What is required >>
Give the lines again, unchanged, starting with the line containing "#### 4.4.1 1 对 1 (1:1)" and ending with the last line of the data below.

Records supplied >>
>>>>>
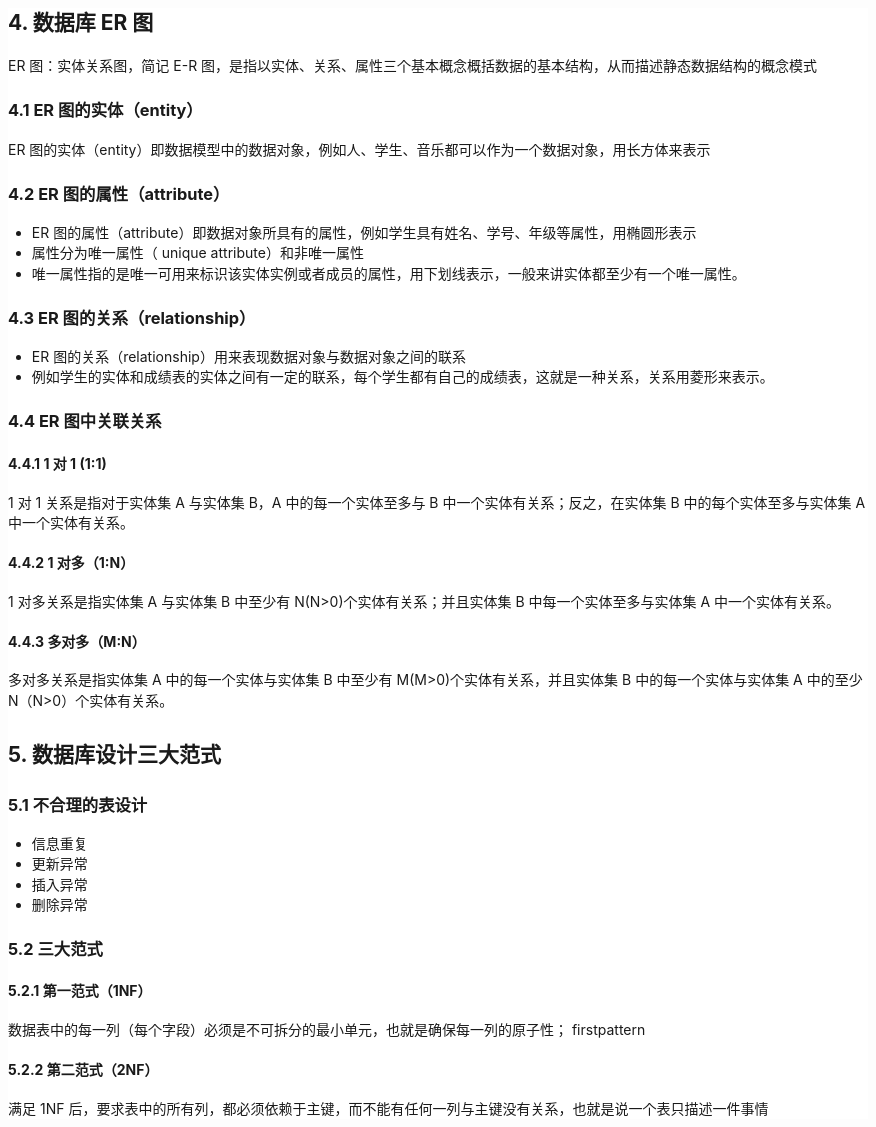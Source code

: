 ## 4. 数据库 ER 图

ER 图：实体关系图，简记 E-R 图，是指以实体、关系、属性三个基本概念概括数据的基本结构，从而描述静态数据结构的概念模式

### 4.1 ER 图的实体（entity）

ER 图的实体（entity）即数据模型中的数据对象，例如人、学生、音乐都可以作为一个数据对象，用长方体来表示

### 4.2 ER 图的属性（attribute）

- ER 图的属性（attribute）即数据对象所具有的属性，例如学生具有姓名、学号、年级等属性，用椭圆形表示
- 属性分为唯一属性（ unique attribute）和非唯一属性
- 唯一属性指的是唯一可用来标识该实体实例或者成员的属性，用下划线表示，一般来讲实体都至少有一个唯一属性。

### 4.3 ER 图的关系（relationship）

- ER 图的关系（relationship）用来表现数据对象与数据对象之间的联系
- 例如学生的实体和成绩表的实体之间有一定的联系，每个学生都有自己的成绩表，这就是一种关系，关系用菱形来表示。

### 4.4 ER 图中关联关系

#### 4.4.1 1 对 1 (1:1)

1 对 1 关系是指对于实体集 A 与实体集 B，A 中的每一个实体至多与 B 中一个实体有关系；反之，在实体集 B 中的每个实体至多与实体集 A 中一个实体有关系。

#### 4.4.2 1 对多（1:N）

1 对多关系是指实体集 A 与实体集 B 中至少有 N(N>0)个实体有关系；并且实体集 B 中每一个实体至多与实体集 A 中一个实体有关系。

#### 4.4.3 多对多（M:N）

多对多关系是指实体集 A 中的每一个实体与实体集 B 中至少有 M(M>0)个实体有关系，并且实体集 B 中的每一个实体与实体集 A 中的至少 N（N>0）个实体有关系。

## 5. 数据库设计三大范式

### 5.1 不合理的表设计

- 信息重复
- 更新异常
- 插入异常
- 删除异常

### 5.2 三大范式

#### 5.2.1 第一范式（1NF）

数据表中的每一列（每个字段）必须是不可拆分的最小单元，也就是确保每一列的原子性；
firstpattern

#### 5.2.2 第二范式（2NF）

满足 1NF 后，要求表中的所有列，都必须依赖于主键，而不能有任何一列与主键没有关系，也就是说一个表只描述一件事情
<<<<<
Solution to this task >>
#### 4.4.1 1 对 1 (1:1)

1 对 1 关系是指对于实体集 A 与实体集 B，A 中的每一个实体至多与 B 中一个实体有关系；反之，在实体集 B 中的每个实体至多与实体集 A 中一个实体有关系。

#### 4.4.2 1 对多（1:N）

1 对多关系是指实体集 A 与实体集 B 中至少有 N(N>0)个实体有关系；并且实体集 B 中每一个实体至多与实体集 A 中一个实体有关系。

#### 4.4.3 多对多（M:N）

多对多关系是指实体集 A 中的每一个实体与实体集 B 中至少有 M(M>0)个实体有关系，并且实体集 B 中的每一个实体与实体集 A 中的至少 N（N>0）个实体有关系。

## 5. 数据库设计三大范式

### 5.1 不合理的表设计

- 信息重复
- 更新异常
- 插入异常
- 删除异常

### 5.2 三大范式

#### 5.2.1 第一范式（1NF）

数据表中的每一列（每个字段）必须是不可拆分的最小单元，也就是确保每一列的原子性；
firstpattern

#### 5.2.2 第二范式（2NF）

满足 1NF 后，要求表中的所有列，都必须依赖于主键，而不能有任何一列与主键没有关系，也就是说一个表只描述一件事情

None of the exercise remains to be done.